Новый Устав не оговаривал, в отличие от Устава 1869 г., порядка получения ученых степеней внешними лицами, не имеющими высшего духовного образования[796]
. В комментарии к Уставу обер-прокурор К.П. Победоносцев приводил главную, на его взгляд, причину такого изменения: «Академия есть учреждение, устроенное не исключительно для одного богословского образования, но и для нравственного воспитания в известном, соответствующем интересам Церкви, настроении или направлении»[797]. К тому же такой способ приобретения ученых богословских степеней был признан ненужным и не несущим пользы ни для Церкви, ни для богословской науки: для этого вполне достаточно контингента собственно воспитанников духовных академий[798]. Таким образом, за академиями закреплялся статус единственных «рассадников» богословия, признаваемого научным. Но право окончательного свидетельства о достойности лица, ищущего ученой степени, принадлежало высшему органу церковного управления – Святейшему Синоду.Институт приват-доцентуры упразднялся, но учреждался институт профессорских стипендиатов: академии могли оставлять на годичный срок лучших студентов, для усовершенствования в знаниях. Никаких должностей они не должны были занимать, но все время посвящать изучению избранной науки, источников и пособий, вырабатывая верный взгляд относительно ее преподавания, под руководством профессоров, наиболее близких к этой науке[799]

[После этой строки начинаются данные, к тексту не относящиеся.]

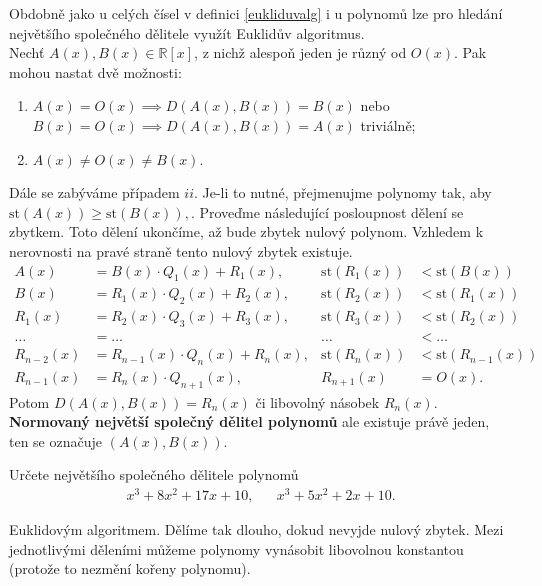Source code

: \begin{pozn}
  Obdobně jako u celých čísel v definici \ref{eukliduvalg} i u polynomů lze pro hledání největšího společného dělitele využít Euklidův algoritmus.\\
  Nechť $A(x), B(x) \in \mathbb R [x]$, z nichž alespoň jeden je různý od $O(x)$. Pak mohou nastat dvě možnosti:
  \begin{enumerate}[$i.$]
    \item $A(x) = O(x) \implies D(A(x), B(x)) = B(x)$ nebo $B(x) = O(x) \implies D(A(x), B(x)) = A(x)$ triviálně;
    \item $A(x)\ne O(x)\ne B(x)$.
  \end{enumerate}
  Dále se zabýváme případem $ii$. Je-li to nutné, přejmenujme polynomy tak, aby $\text{st}(A(x)) \geq \text{st}(B(x)),$.
  Proveďme následující posloupnost dělení se zbytkem. Toto dělení ukončíme, až bude zbytek nulový polynom.
  Vzhledem k nerovnosti na pravé straně tento nulový zbytek existuje.
  \begin{align*}
    A(x) & = B(x) \cdot Q_1(x) + R_1(x),  & \text{st}(R_1(x)) & < \text{st}(B(x)) \\
    B(x) & = R_1(x) \cdot Q_2(x) + R_2(x), & \text{st}(R_2(x)) & < \text{st}(R_1(x)) \\
    R_1(x) & = R_2(x) \cdot Q_3(x) + R_3(x), & \text{st}(R_3(x)) & < \text{st}(R_2(x))\\
    \dots & = \dots & \dots & < \dots\\
    R_{n-2}(x) & = R_{n-1}(x) \cdot Q_n(x) + R_n(x), & \text{st}(R_n(x)) & < \text{st}(R_{n-1}(x)) \\
    R_{n-1}(x) & = R_{n}(x) \cdot Q_{n+1}(x), & R_{n+1}(x) & = O(x).
  \end{align*}
  Potom $D(A(x), B(x)) = R_n(x)$ či libovolný násobek $R_n(x)$. \textbf{Normovaný největší společný dělitel polynomů}
  ale existuje právě jeden, ten se označuje $(A(x), B(x))$.
\end{pozn}

\begin{priklad}
    Určete největšího společného dělitele polynomů
    \begin{align*}
        x^3+8x^2+17x+10,& &   x^3+5x^2+2x+10.
    \end{align*}
\end{priklad}

\begin{reseni}
Euklidovým algoritmem. Dělíme tak dlouho, dokud nevyjde nulový zbytek.
Mezi jednotlivými děleními můžeme polynomy vynásobit libovolnou konstantou (protože
to nezmění kořeny polynomu).
\end{reseni}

.Своекоштные студенты допускались теперь лишь в качестве пансионеров и должны были жить в зданиях академий: исключение делалось лишь для тех, кто жил у родителей (§ 113)[800]
. Вольнослушатели допускались, но лишь по усмотрению епархиального преосвященного: лица, известные своей благонамеренностью, доброй нравственностью и ревностью к духовному просвещению (§ 115)[801]. Утверждались общие разрядные списки студентов (§ 132, 133), несмотря на возражение части Комитета. В параграфах, посвященных вопросам учебных занятий студентов, было обращено особое внимание на фундаментальные библиотеки духовных академий[802]. Кроме того, студентам разрешалось иметь студенческую библиотеку, отдельную от фундаментальной, но поставленную под контроль начальства (§ 127–129)[803]. Новый Устав делал акцент на усилении воспитательной функции академий (§ 32–43).Значительно была изменена административная часть Устава[804]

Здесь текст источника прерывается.